I'd always had an inkling that my younger brother might be gay, but at this point in his life (his senior year of high school), that’s all it was—an inkling. He wouldn’t come out for another five years. But high school is always a challenging season, particularly for those who dare to be different.
And dare my brother did.
He loved the stage. He acted in plays and musicals. He sang in choir. He took dance lessons. (He’s amazing—he does it all professionally now.) He was drum major. He played the flute and the piccolo. He was not afraid to make nonconformist fashion choices. He drew, painted, sculpted. He wanted so desperately to express himself authentically in the best way he knew: performance.
These things made him a target.
He had a girlfriend, sure. But that too was performance, and it wasn’t enough to silence the cruelty of those who suspected and weaponized the truth against him.
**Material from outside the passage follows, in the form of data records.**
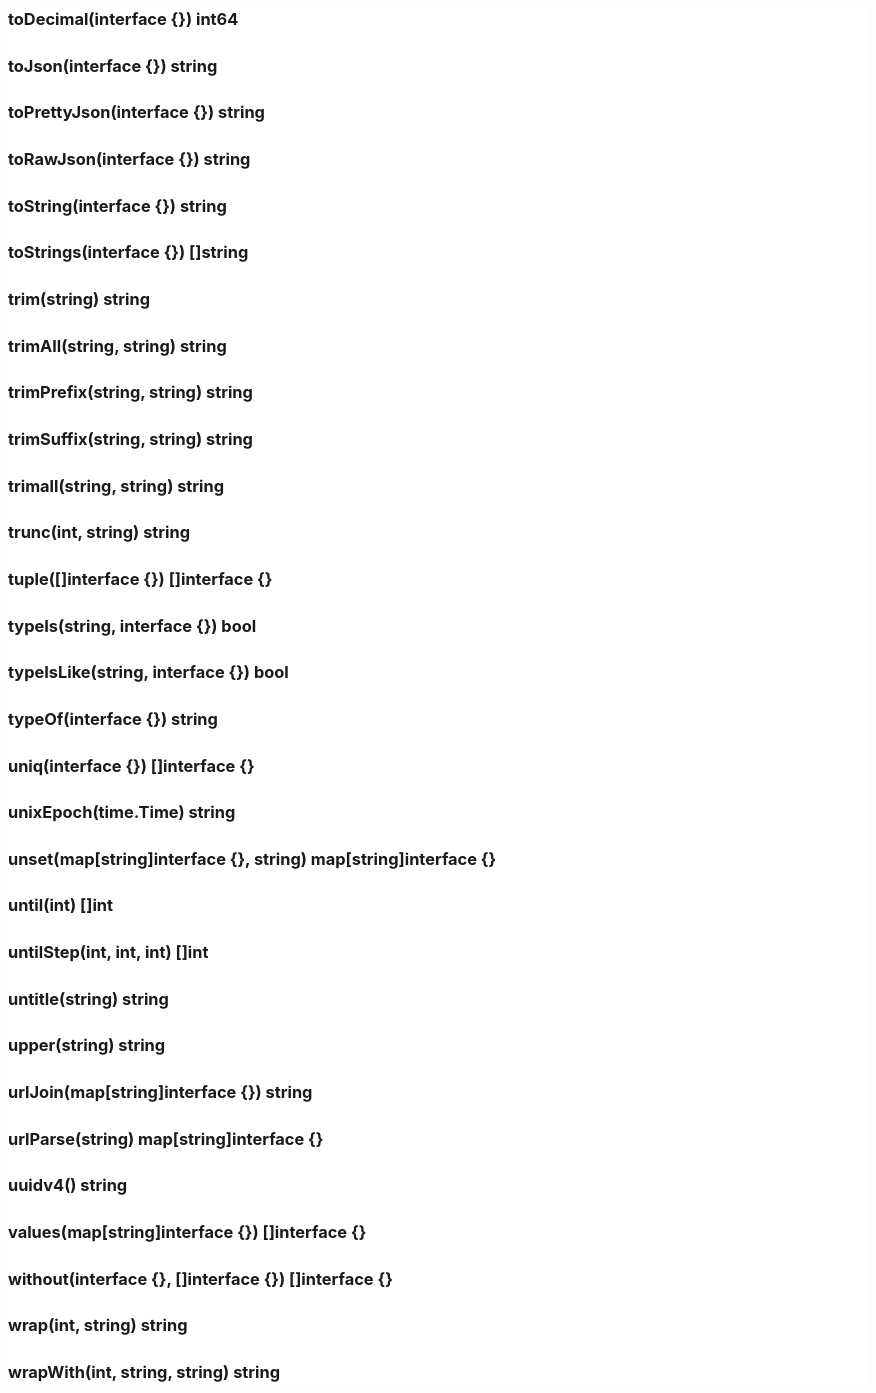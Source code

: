 ### toDecimal(interface {}) int64
### toJson(interface {}) string
### toPrettyJson(interface {}) string
### toRawJson(interface {}) string
### toString(interface {}) string
### toStrings(interface {}) []string
### trim(string) string
### trimAll(string, string) string
### trimPrefix(string, string) string
### trimSuffix(string, string) string
### trimall(string, string) string
### trunc(int, string) string
### tuple([]interface {}) []interface {}
### typeIs(string, interface {}) bool
### typeIsLike(string, interface {}) bool
### typeOf(interface {}) string
### uniq(interface {}) []interface {}
### unixEpoch(time.Time) string
### unset(map[string]interface {}, string) map[string]interface {}
### until(int) []int
### untilStep(int, int, int) []int
### untitle(string) string
### upper(string) string
### urlJoin(map[string]interface {}) string
### urlParse(string) map[string]interface {}
### uuidv4() string
### values(map[string]interface {}) []interface {}
### without(interface {}, []interface {}) []interface {}
### wrap(int, string) string
### wrapWith(int, string, string) string
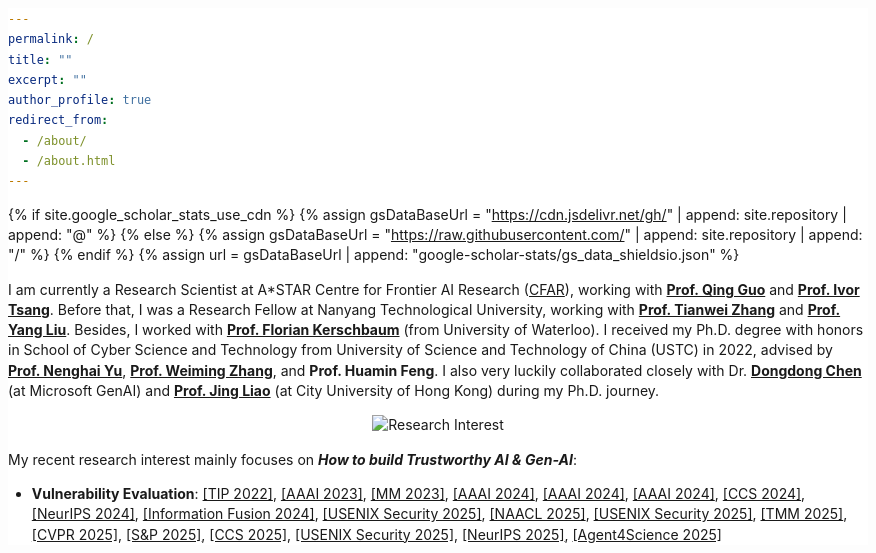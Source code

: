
```yaml
---
permalink: /
title: ""
excerpt: ""
author_profile: true
redirect_from: 
  - /about/
  - /about.html
---
```


{% if site.google_scholar_stats_use_cdn %}
{% assign gsDataBaseUrl = "https://cdn.jsdelivr.net/gh/" | append: site.repository | append: "@" %}
{% else %}
{% assign gsDataBaseUrl = "https://raw.githubusercontent.com/" | append: site.repository | append: "/" %}
{% endif %}
{% assign url = gsDataBaseUrl | append: "google-scholar-stats/gs_data_shieldsio.json" %}

<span class='anchor' id='about-me'></span>

I am currently a Research Scientist at A*STAR Centre for Frontier AI Research ([CFAR](https://www.a-star.edu.sg/cfar)), working with [**Prof. Qing Guo**](https://tsingqguo.github.io/) and [**Prof. Ivor Tsang**](https://www.a-star.edu.sg/cfar/about-cfar/management/prof-ivor-tsang). Before that, I was a Research Fellow at Nanyang Technological University, working with [**Prof. Tianwei Zhang**](https://personal.ntu.edu.sg/tianwei.zhang/) and [**Prof. Yang Liu**](https://personal.ntu.edu.sg/yangliu/). Besides, I worked with [**Prof. Florian Kerschbaum**](https://cs.uwaterloo.ca/~fkerschb/) (from University of Waterloo).  I received my Ph.D. degree with honors in School of Cyber Science and Technology from University of Science and Technology of China (USTC) in 2022, advised by [**Prof. Nenghai Yu**](https://scholar.google.com/citations?user=7620QAMAAAAJ&hl=zh-CN), [**Prof. Weiming Zhang**](https://scholar.google.com/citations?user=eTCfl6cAAAAJ&hl=zh-CN), and **Prof. Huamin Feng**. I also very luckily collaborated closely with Dr. [**Dongdong Chen**](https://www.dongdongchen.bid/) (at Microsoft GenAI) and [**Prof. Jing Liao**](https://www.cityu.edu.hk/stfprofile/jingliao.htm) (at City University of Hong Kong) during my Ph.D. journey. 

<div style="text-align: center;">
    <img src="/images/Research_focus.png" alt="Research Interest" width="70%">
</div>


My recent research interest mainly focuses on ***How to build Trustworthy AI & Gen-AI***:

- **Vulnerability Evaluation**: [[TIP 2022]](https://arxiv.org/abs/2108.02488), [[AAAI 2023]](https://arxiv.org/pdf/2312.05924),  [[MM 2023]](https://dl.acm.org/doi/10.1145/3581783.3612076), [[AAAI 2024]](publications/pdf/Zeroday.pdf), [[AAAI 2024]](https://arxiv.org/pdf/2312.05924), [[AAAI 2024]](https://arxiv.org/pdf/2312.10578.pdf), [[CCS 2024]](publications/pdf/CCS_24_bias.pdf),  [[NeurIPS 2024]](https://arxiv.org/pdf/2405.19360), [[Information Fusion 2024]](./publications/pdf/inffus.pdf), [[USENIX Security 2025]](https://www.usenix.org/conference/usenixsecurity25/presentation/zhang-junqi), [[NAACL 2025]](https://arxiv.org/pdf/2410.17052), [[USENIX Security 2025]](./publications/pdf/usenix25-hl.pdf), [[TMM 2025]](./publications/pdf/TMM-ls.pdf), [[CVPR 2025]](https://arxiv.org/pdf/2412.00114), [[S&P 2025]](./publications/pdf/camlopa.pdf), [[CCS 2025]](https://arxiv.org/pdf/2405.07496), [[USENIX Security 2025]](https://www.usenix.org/conference/usenixsecurity25/presentation/zhang-xiang), [[NeurIPS 2025]](https://arxiv.org/pdf/2506.16690), [[Agent4Science 2025]](https://arxiv.org/pdf/2509.06996)

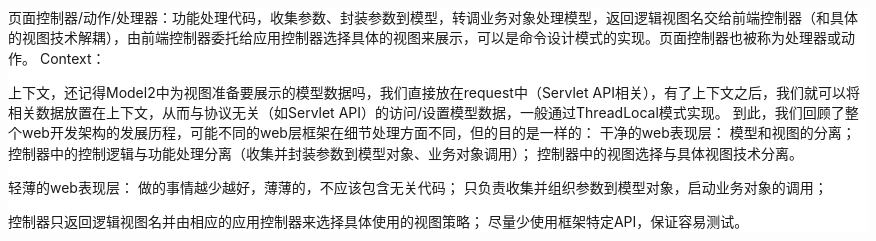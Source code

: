 页面控制器/动作/处理器：功能处理代码，收集参数、封装参数到模型，转调业务对象处理模型，返回逻辑视图名交给前端控制器（和具体的视图技术解耦），由前端控制器委托给应用控制器选择具体的视图来展示，可以是命令设计模式的实现。页面控制器也被称为处理器或动作。
Context：

上下文，还记得Model2中为视图准备要展示的模型数据吗，我们直接放在request中（Servlet API相关），有了上下文之后，我们就可以将相关数据放置在上下文，从而与协议无关（如Servlet API）的访问/设置模型数据，一般通过ThreadLocal模式实现。
到此，我们回顾了整个web开发架构的发展历程，可能不同的web层框架在细节处理方面不同，但的目的是一样的：
干净的web表现层：
模型和视图的分离；
控制器中的控制逻辑与功能处理分离（收集并封装参数到模型对象、业务对象调用）；
控制器中的视图选择与具体视图技术分离。

轻薄的web表现层：
做的事情越少越好，薄薄的，不应该包含无关代码；
只负责收集并组织参数到模型对象，启动业务对象的调用；

控制器只返回逻辑视图名并由相应的应用控制器来选择具体使用的视图策略；
尽量少使用框架特定API，保证容易测试。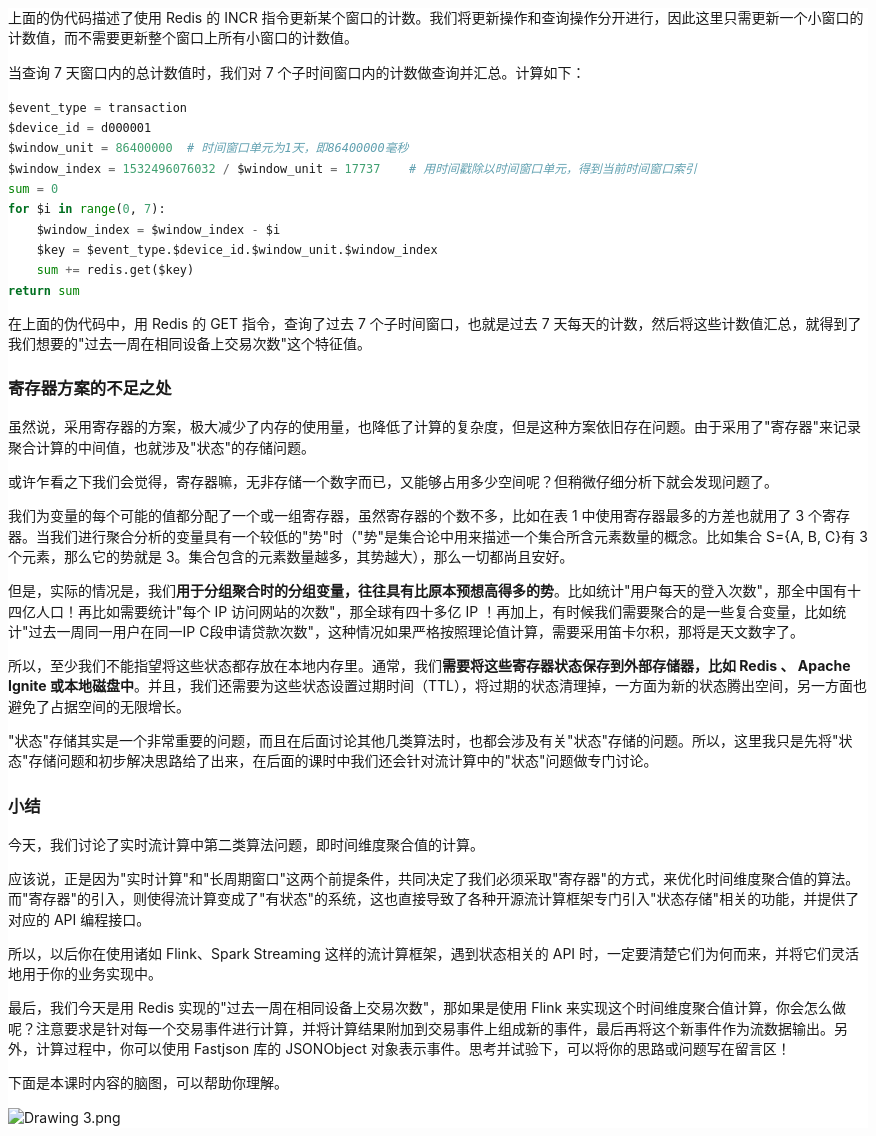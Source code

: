 上面的伪代码描述了使用 Redis 的 INCR 指令更新某个窗口的计数。我们将更新操作和查询操作分开进行，因此这里只需更新一个小窗口的计数值，而不需要更新整个窗口上所有小窗口的计数值。

当查询 7 天窗口内的总计数值时，我们对 7 个子时间窗口内的计数做查询并汇总。计算如下：

```python
$event_type = transaction
$device_id = d000001
$window_unit = 86400000  # 时间窗口单元为1天，即86400000毫秒
$window_index = 1532496076032 / $window_unit = 17737    # 用时间戳除以时间窗口单元，得到当前时间窗口索引
sum = 0
for $i in range(0, 7):
    $window_index = $window_index - $i
    $key = $event_type.$device_id.$window_unit.$window_index
    sum += redis.get($key)
return sum
```

在上面的伪代码中，用 Redis 的 GET 指令，查询了过去 7 个子时间窗口，也就是过去 7 天每天的计数，然后将这些计数值汇总，就得到了我们想要的"过去一周在相同设备上交易次数"这个特征值。

### 寄存器方案的不足之处

虽然说，采用寄存器的方案，极大减少了内存的使用量，也降低了计算的复杂度，但是这种方案依旧存在问题。由于采用了"寄存器"来记录聚合计算的中间值，也就涉及"状态"的存储问题。

或许乍看之下我们会觉得，寄存器嘛，无非存储一个数字而已，又能够占用多少空间呢？但稍微仔细分析下就会发现问题了。

我们为变量的每个可能的值都分配了一个或一组寄存器，虽然寄存器的个数不多，比如在表 1 中使用寄存器最多的方差也就用了 3 个寄存器。当我们进行聚合分析的变量具有一个较低的"势"时（"势"是集合论中用来描述一个集合所含元素数量的概念。比如集合 S={A, B, C}有 3 个元素，那么它的势就是 3。集合包含的元素数量越多，其势越大），那么一切都尚且安好。

但是，实际的情况是，我们**用于分组聚合时的分组变量，往往具有比原本预想高得多的势**。比如统计"用户每天的登入次数"，那全中国有十四亿人口！再比如需要统计"每个 IP 访问网站的次数"，那全球有四十多亿 IP ！再加上，有时候我们需要聚合的是一些复合变量，比如统计"过去一周同一用户在同一IP C段申请贷款次数"，这种情况如果严格按照理论值计算，需要采用笛卡尔积，那将是天文数字了。

所以，至少我们不能指望将这些状态都存放在本地内存里。通常，我们**需要将这些寄存器状态保存到外部存储器，比如 Redis 、 Apache Ignite 或本地磁盘中**。并且，我们还需要为这些状态设置过期时间（TTL），将过期的状态清理掉，一方面为新的状态腾出空间，另一方面也避免了占据空间的无限增长。

"状态"存储其实是一个非常重要的问题，而且在后面讨论其他几类算法时，也都会涉及有关"状态"存储的问题。所以，这里我只是先将"状态"存储问题和初步解决思路给了出来，在后面的课时中我们还会针对流计算中的"状态"问题做专门讨论。

### 小结

今天，我们讨论了实时流计算中第二类算法问题，即时间维度聚合值的计算。

应该说，正是因为"实时计算"和"长周期窗口"这两个前提条件，共同决定了我们必须采取"寄存器"的方式，来优化时间维度聚合值的算法。而"寄存器"的引入，则使得流计算变成了"有状态"的系统，这也直接导致了各种开源流计算框架专门引入"状态存储"相关的功能，并提供了对应的 API 编程接口。

所以，以后你在使用诸如 Flink、Spark Streaming 这样的流计算框架，遇到状态相关的 API 时，一定要清楚它们为何而来，并将它们灵活地用于你的业务实现中。

最后，我们今天是用 Redis 实现的"过去一周在相同设备上交易次数"，那如果是使用 Flink 来实现这个时间维度聚合值计算，你会怎么做呢？注意要求是针对每一个交易事件进行计算，并将计算结果附加到交易事件上组成新的事件，最后再将这个新事件作为流数据输出。另外，计算过程中，你可以使用 Fastjson 库的 JSONObject 对象表示事件。思考并试验下，可以将你的思路或问题写在留言区！

下面是本课时内容的脑图，可以帮助你理解。  

<Image alt="Drawing 3.png" src="https://s0.lgstatic.com/i/image6/M00/05/04/CioPOWAvgDeAIb17AAiMLSymHYg627.png"/> 


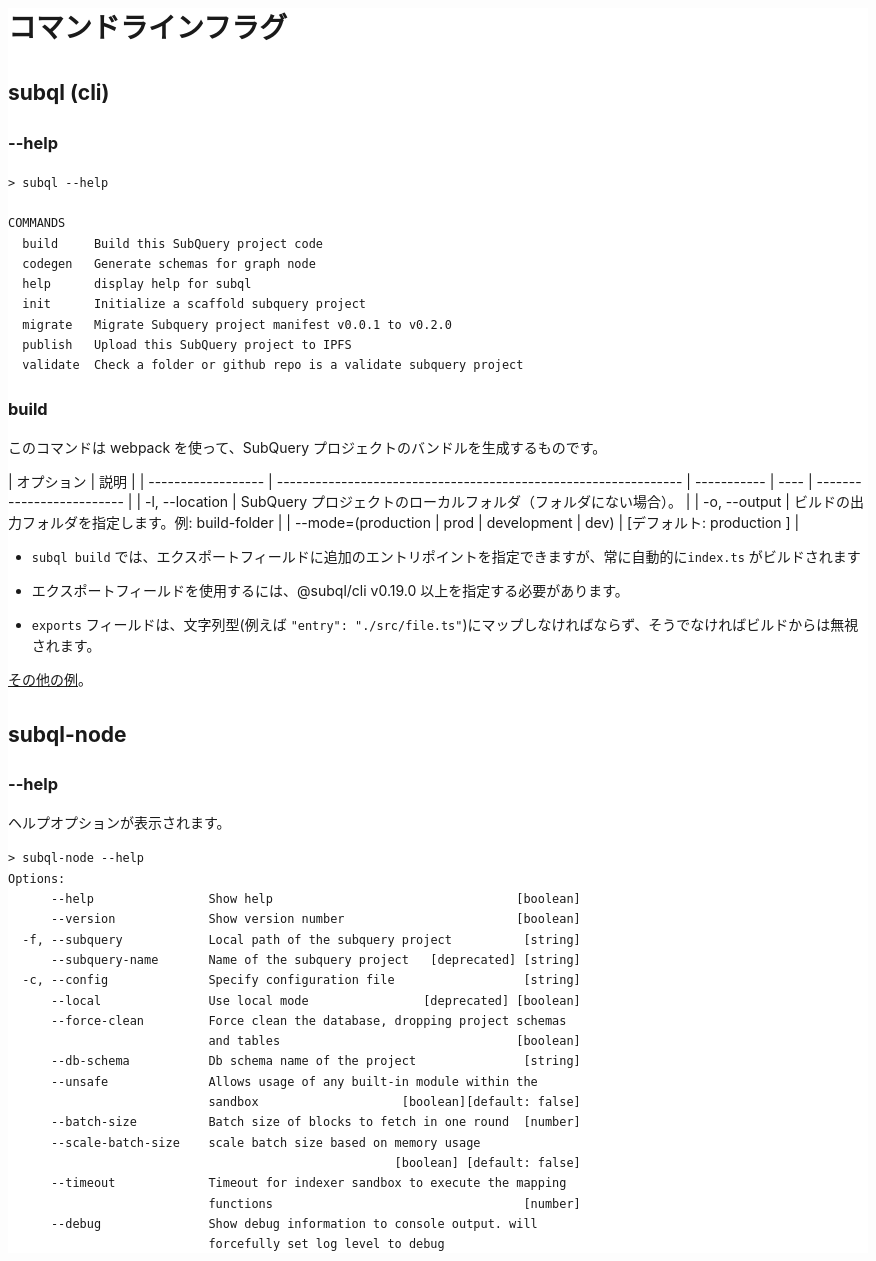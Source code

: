 # コマンドラインフラグ

## subql (cli)

### --help

```shell
> subql --help

COMMANDS
  build     Build this SubQuery project code
  codegen   Generate schemas for graph node
  help      display help for subql
  init      Initialize a scaffold subquery project
  migrate   Migrate Subquery project manifest v0.0.1 to v0.2.0
  publish   Upload this SubQuery project to IPFS
  validate  Check a folder or github repo is a validate subquery project
```

### build

このコマンドは webpack を使って、SubQuery プロジェクトのバンドルを生成するものです。

| オプション         | 説明                                                            |
| ------------------ | --------------------------------------------------------------- | ----------- | ---- | ------------------------- |
| -l, --location     | SubQuery プロジェクトのローカルフォルダ（フォルダにない場合）。 |
| -o, --output       | ビルドの出力フォルダを指定します。例: build-folder              |
| --mode=(production | prod                                                            | development | dev) | [デフォルト: production ] |

- `subql build` では、エクスポートフィールドに追加のエントリポイントを指定できますが、常に自動的に`index.ts` がビルドされます

- エクスポートフィールドを使用するには、@subql/cli v0.19.0 以上を指定する必要があります。

- `exports` フィールドは、文字列型(例えば `"entry": "./src/file.ts"`)にマップしなければならず、そうでなければビルドからは無視されます。

[その他の例](https://doc.subquery.network/create/introduction/#build)。

## subql-node

### --help

ヘルプオプションが表示されます。

```shell
> subql-node --help
Options:
      --help                Show help                                  [boolean]
      --version             Show version number                        [boolean]
  -f, --subquery            Local path of the subquery project          [string]
      --subquery-name       Name of the subquery project   [deprecated] [string]
  -c, --config              Specify configuration file                  [string]
      --local               Use local mode                [deprecated] [boolean]
      --force-clean         Force clean the database, dropping project schemas
                            and tables                                 [boolean]
      --db-schema           Db schema name of the project               [string]
      --unsafe              Allows usage of any built-in module within the
                            sandbox                    [boolean][default: false]
      --batch-size          Batch size of blocks to fetch in one round  [number]
      --scale-batch-size    scale batch size based on memory usage
                                                      [boolean] [default: false]
      --timeout             Timeout for indexer sandbox to execute the mapping
                            functions                                   [number]
      --debug               Show debug information to console output. will
                            forcefully set log level to debug
```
He played the lead role in Joseph and the Amazing Technicolor Dreamcoat during his senior year, and he threw himself into the show. The musical is based on the Bible story: Joseph’s father gives him a beautiful, multicolored coat that makes his brothers so jealous that they plot to kill him, but when a chance to sell him as a slave arises instead, they take it. Long story short, Joseph overcomes many obstacles and ends up winning Pharaoh’s favor.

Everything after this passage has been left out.